Below are some records; output exactly the lines from the line with "the parser receives." to the line with "only when necessary.", both ends kept, and nothing more.

─── RECORDS FOR THE EXERCISE

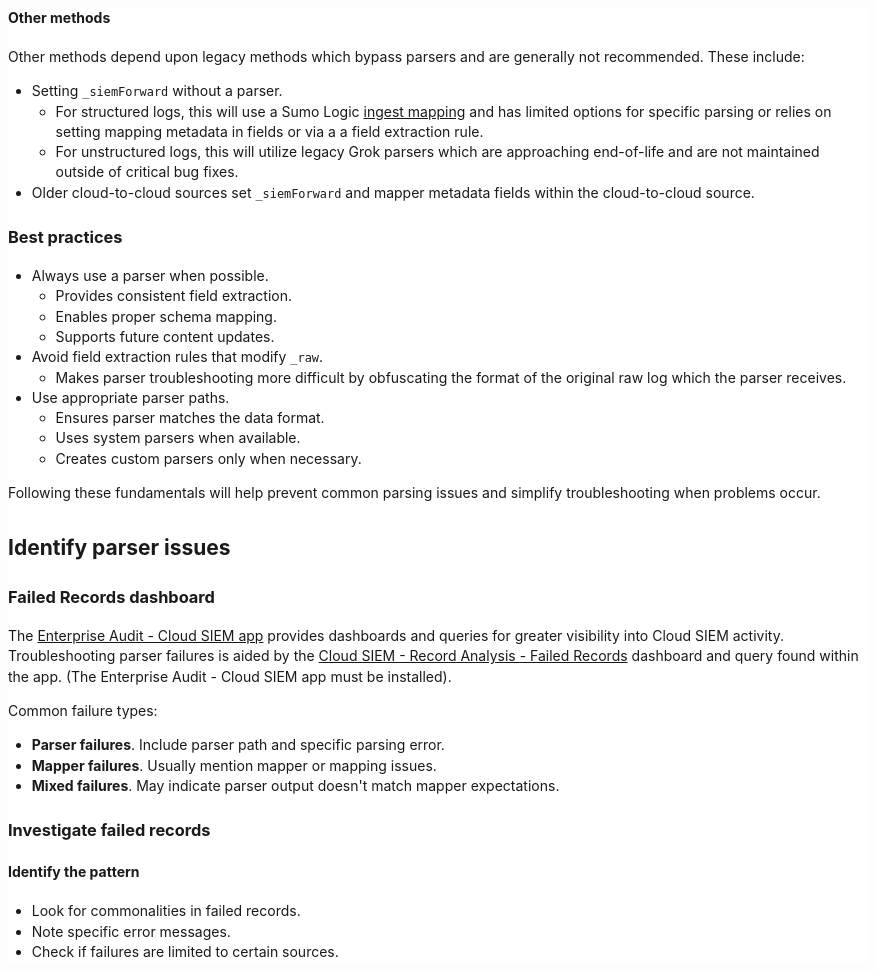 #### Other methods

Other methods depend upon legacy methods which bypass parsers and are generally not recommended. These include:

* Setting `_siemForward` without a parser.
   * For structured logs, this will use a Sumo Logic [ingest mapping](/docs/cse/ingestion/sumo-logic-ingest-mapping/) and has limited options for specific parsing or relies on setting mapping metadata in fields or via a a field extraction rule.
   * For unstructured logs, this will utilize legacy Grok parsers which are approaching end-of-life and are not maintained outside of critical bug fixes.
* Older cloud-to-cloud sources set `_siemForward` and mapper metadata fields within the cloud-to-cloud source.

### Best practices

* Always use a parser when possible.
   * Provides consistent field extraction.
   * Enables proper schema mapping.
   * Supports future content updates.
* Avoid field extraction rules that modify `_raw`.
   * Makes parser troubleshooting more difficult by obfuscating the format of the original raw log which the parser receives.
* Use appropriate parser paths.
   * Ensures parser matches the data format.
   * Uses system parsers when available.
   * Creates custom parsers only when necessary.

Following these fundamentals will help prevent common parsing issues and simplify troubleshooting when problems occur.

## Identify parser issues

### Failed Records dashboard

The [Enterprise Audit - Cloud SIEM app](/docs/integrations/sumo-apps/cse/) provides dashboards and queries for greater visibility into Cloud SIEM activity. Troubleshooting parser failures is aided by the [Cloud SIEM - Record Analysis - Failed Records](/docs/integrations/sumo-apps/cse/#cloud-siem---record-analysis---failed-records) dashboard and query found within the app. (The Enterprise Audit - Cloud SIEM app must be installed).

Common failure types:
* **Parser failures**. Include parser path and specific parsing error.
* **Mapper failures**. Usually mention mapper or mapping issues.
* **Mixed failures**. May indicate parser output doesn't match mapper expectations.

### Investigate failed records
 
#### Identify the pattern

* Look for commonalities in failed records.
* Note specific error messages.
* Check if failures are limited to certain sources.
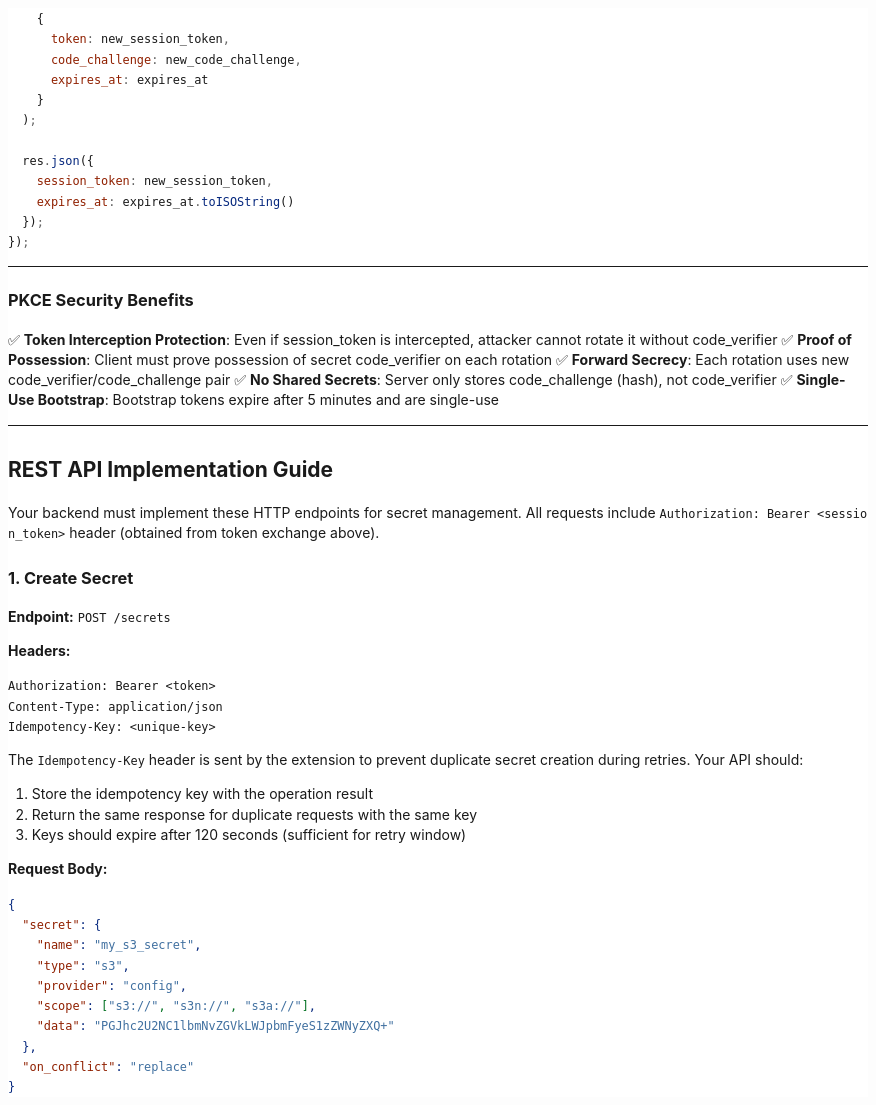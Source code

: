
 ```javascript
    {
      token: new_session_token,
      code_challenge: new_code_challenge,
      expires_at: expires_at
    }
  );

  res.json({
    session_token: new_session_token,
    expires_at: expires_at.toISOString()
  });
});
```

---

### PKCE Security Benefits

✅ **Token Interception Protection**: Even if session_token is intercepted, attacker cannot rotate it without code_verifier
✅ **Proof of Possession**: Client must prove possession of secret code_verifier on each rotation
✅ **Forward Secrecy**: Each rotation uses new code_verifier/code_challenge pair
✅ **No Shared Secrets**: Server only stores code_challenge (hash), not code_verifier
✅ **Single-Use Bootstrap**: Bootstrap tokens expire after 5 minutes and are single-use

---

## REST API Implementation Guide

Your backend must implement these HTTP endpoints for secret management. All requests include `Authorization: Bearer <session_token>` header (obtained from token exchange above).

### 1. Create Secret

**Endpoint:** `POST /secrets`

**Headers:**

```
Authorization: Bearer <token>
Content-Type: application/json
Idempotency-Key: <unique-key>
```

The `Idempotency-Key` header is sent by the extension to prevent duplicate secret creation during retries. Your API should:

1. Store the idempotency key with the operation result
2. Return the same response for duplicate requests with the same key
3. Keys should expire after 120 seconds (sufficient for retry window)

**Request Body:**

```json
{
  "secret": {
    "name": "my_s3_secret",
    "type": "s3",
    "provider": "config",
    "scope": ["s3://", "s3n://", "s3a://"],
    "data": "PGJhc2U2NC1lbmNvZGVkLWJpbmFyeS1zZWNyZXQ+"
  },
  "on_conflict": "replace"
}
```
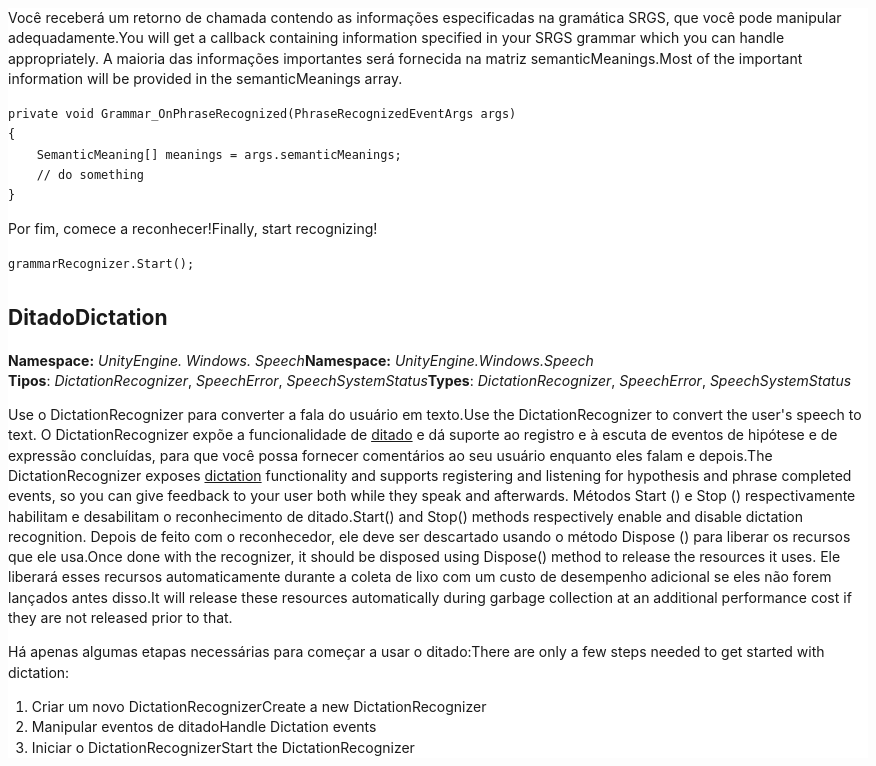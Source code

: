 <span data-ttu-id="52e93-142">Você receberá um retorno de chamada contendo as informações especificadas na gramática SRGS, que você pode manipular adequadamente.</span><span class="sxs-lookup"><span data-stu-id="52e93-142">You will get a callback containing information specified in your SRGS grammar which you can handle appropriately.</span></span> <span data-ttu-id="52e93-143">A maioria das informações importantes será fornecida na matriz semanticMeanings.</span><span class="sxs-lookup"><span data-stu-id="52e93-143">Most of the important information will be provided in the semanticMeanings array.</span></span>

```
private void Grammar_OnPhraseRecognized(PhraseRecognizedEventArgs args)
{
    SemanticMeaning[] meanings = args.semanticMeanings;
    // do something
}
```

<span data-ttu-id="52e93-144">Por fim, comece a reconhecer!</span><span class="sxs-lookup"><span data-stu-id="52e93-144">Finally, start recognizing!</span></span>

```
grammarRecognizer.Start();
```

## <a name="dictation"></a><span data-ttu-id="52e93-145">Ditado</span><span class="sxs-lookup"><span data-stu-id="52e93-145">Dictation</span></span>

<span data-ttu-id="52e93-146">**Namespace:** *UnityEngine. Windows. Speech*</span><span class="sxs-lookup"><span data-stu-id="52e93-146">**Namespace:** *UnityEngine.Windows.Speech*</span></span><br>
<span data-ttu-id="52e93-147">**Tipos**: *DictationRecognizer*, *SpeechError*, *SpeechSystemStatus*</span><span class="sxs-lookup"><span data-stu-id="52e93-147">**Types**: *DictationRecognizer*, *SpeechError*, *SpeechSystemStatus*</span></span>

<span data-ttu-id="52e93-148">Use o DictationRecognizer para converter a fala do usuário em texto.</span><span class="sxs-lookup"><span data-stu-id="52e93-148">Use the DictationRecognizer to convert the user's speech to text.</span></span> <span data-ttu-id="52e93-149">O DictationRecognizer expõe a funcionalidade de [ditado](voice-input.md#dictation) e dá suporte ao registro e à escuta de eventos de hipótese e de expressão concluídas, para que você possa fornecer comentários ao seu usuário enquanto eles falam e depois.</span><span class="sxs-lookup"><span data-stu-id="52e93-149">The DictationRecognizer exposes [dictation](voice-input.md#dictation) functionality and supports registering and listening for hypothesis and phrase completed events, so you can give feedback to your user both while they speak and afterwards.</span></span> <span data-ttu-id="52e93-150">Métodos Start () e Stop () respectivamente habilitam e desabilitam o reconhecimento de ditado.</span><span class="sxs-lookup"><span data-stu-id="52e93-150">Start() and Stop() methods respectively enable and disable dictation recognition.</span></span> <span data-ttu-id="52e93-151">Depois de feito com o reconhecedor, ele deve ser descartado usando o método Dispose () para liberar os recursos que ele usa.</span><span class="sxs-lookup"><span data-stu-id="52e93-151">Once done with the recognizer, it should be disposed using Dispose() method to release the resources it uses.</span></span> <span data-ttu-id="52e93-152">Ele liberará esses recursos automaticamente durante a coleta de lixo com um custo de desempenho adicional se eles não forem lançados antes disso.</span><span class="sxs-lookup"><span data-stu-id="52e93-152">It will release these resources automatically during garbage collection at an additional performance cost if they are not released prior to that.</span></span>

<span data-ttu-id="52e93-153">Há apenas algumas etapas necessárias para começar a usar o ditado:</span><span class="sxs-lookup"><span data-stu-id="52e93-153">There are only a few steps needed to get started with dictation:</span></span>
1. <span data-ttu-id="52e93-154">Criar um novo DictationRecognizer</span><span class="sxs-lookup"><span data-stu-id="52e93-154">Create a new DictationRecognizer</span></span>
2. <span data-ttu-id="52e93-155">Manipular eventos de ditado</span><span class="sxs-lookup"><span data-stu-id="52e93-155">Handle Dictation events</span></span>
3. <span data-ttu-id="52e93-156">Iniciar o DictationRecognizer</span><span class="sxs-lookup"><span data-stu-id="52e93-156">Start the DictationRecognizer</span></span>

──────

EXERCISE RESPONSE:
   * Makes parser troubleshooting more difficult by obfuscating the format of the original raw log which the parser receives.
* Use appropriate parser paths.
   * Ensures parser matches the data format.
   * Uses system parsers when available.
   * Creates custom parsers only when necessary.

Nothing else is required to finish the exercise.